Traumatic brain injuries - If the patient reports that decreased impulsivity with an increase in violence began immediately following the brain injury, then I'm suspicious. Rather than concluding that the brain injury caused the behavioral impairments, I would note the relationship.

Dementia - With the exception of Lewy Body Dementia, dementia doesn't typically manifest itself with hallucinations. A more common "mental" sign of dementia is paranoia. I don't deal with dementia a lot because nursing homes all have their own psychiatric teams, considering that the onset of dementia is usually much later in life.
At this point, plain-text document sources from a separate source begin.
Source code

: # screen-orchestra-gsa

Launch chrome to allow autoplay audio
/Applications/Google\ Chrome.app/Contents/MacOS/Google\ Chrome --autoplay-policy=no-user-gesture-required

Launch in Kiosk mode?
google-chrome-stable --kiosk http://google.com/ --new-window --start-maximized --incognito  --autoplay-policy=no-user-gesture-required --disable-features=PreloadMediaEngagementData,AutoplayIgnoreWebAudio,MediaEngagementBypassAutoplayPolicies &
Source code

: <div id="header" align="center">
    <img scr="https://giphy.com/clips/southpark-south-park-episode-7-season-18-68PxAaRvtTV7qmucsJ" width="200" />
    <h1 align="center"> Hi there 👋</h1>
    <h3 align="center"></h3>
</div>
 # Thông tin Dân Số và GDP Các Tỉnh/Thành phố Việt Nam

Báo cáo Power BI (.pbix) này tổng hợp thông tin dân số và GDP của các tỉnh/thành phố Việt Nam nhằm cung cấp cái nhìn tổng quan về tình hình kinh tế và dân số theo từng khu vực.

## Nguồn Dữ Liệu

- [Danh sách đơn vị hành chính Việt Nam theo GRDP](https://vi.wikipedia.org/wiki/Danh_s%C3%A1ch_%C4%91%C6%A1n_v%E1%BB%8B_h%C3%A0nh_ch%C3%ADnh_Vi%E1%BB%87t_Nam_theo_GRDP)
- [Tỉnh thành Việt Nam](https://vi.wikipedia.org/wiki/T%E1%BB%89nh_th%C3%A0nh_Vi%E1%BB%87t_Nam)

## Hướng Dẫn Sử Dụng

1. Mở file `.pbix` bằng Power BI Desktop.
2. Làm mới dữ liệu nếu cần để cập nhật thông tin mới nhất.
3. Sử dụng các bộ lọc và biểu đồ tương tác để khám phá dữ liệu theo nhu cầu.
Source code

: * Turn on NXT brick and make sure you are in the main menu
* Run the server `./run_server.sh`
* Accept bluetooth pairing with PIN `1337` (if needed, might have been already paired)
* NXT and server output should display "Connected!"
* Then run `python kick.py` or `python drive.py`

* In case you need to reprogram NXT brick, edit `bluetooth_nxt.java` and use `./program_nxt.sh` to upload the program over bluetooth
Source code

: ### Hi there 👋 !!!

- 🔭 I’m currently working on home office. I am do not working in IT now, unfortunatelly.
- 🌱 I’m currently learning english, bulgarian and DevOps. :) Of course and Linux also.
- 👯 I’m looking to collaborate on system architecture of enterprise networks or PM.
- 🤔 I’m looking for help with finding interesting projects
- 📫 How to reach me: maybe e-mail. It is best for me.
Substance misuse - Substance misuse is very common in emergency mental health. The time that illegal drugs or alcohol was used must be considered. I often tell these users that diagnosing mental illness when there's active substance misuse is close to impossible. I tell them that this is because the street drugs or alcohol cover up mental problems. If someone has been using heroin on a daily basis in the last two years, was functioning well during extended periods of sobriety without psychotherapy or medication, and just now is reporting anxiety, I would diagnose opiate dependence as the only diagnosis. This patient should go through a detoxification before considering long-term mental health services.

Kitt OMalley said...

Borderline personality disorder is misnamed. Those with the diagnosis are misunderstood and often vilified by clinicians. There is growing evidence that it is a serious mental illness involving brain, genetic, environmental, and social factors.